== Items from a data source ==
■ ■ ■ ■ ■ ■ ■

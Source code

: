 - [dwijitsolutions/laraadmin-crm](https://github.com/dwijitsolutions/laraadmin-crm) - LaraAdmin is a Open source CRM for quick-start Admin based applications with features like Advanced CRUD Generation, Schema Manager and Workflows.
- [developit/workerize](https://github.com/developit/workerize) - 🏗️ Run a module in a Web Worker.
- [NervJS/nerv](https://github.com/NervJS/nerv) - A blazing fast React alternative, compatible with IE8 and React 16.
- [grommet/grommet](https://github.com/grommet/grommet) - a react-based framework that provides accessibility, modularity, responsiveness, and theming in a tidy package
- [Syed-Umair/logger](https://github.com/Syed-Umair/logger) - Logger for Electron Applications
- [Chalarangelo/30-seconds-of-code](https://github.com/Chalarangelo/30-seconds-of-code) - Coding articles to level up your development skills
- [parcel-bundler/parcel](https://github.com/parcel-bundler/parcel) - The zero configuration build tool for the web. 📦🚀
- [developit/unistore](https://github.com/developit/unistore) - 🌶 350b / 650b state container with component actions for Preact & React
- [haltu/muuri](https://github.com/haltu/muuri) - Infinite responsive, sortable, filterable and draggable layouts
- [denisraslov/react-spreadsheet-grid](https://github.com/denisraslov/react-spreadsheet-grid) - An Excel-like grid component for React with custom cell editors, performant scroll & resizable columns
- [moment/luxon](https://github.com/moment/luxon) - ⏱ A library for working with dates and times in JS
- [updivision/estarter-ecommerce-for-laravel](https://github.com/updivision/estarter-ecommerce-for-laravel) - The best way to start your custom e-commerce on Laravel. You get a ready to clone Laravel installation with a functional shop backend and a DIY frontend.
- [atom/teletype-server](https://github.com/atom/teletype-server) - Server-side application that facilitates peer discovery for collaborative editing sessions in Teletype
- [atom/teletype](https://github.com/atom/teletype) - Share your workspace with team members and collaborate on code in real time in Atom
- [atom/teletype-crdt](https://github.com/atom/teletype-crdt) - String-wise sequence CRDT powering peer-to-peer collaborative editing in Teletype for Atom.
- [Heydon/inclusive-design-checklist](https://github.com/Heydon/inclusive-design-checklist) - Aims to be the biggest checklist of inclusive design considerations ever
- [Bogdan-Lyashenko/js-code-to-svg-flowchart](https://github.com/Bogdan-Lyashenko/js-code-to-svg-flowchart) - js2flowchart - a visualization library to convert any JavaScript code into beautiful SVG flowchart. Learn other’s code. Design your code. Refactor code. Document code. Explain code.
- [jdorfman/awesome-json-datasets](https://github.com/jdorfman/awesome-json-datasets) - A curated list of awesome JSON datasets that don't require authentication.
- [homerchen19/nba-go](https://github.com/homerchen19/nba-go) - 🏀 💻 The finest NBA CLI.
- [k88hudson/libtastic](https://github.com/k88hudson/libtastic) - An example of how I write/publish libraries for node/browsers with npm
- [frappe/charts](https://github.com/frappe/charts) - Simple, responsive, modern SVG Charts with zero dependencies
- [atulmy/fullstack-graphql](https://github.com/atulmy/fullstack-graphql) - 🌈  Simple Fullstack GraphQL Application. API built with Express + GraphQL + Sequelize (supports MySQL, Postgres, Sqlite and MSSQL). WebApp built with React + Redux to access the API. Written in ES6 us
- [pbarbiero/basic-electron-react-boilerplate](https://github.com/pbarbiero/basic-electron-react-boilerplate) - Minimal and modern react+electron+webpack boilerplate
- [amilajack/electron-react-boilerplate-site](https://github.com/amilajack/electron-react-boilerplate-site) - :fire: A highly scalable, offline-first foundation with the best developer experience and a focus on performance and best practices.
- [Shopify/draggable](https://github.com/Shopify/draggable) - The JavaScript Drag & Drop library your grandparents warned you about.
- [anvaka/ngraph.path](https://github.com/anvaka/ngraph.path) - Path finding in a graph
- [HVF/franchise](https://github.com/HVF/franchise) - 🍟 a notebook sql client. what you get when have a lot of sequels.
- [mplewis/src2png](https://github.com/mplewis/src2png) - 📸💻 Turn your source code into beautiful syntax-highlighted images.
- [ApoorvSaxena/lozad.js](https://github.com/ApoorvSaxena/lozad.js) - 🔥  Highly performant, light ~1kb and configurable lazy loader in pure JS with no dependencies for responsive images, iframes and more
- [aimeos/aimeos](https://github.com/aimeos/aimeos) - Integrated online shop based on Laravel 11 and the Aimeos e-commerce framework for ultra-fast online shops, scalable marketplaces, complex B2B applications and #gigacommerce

■ ■ ■ ■ ■ ■ ■

== Task brief ==
Filter the records for the word "component" and show every line that has it.

== Response ==
- [developit/unistore](https://github.com/developit/unistore) - 🌶 350b / 650b state container with component actions for Preact & React
- [denisraslov/react-spreadsheet-grid](https://github.com/denisraslov/react-spreadsheet-grid) - An Excel-like grid component for React with custom cell editors, performant scroll & resizable columns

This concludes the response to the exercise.